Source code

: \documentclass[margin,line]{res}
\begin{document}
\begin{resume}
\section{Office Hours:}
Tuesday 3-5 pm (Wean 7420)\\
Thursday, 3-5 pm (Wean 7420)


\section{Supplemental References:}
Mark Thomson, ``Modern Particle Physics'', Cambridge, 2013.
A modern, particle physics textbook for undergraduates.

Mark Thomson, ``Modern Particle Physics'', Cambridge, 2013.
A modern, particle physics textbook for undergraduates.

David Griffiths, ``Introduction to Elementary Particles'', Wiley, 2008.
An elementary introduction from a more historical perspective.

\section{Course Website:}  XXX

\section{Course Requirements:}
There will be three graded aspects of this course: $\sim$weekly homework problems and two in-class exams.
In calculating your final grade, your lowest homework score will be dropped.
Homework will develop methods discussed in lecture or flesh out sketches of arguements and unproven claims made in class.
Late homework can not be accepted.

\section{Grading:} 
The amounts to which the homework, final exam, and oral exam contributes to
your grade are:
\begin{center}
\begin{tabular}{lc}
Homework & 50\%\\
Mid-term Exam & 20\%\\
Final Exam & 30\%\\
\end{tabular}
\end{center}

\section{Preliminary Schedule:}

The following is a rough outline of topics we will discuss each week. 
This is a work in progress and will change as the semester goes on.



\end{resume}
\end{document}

▶ Task objective
Check each line of the listing for "your", and copy the ones that hold it.

▶ Worked solution
In calculating your final grade, your lowest homework score will be dropped.
your grade are:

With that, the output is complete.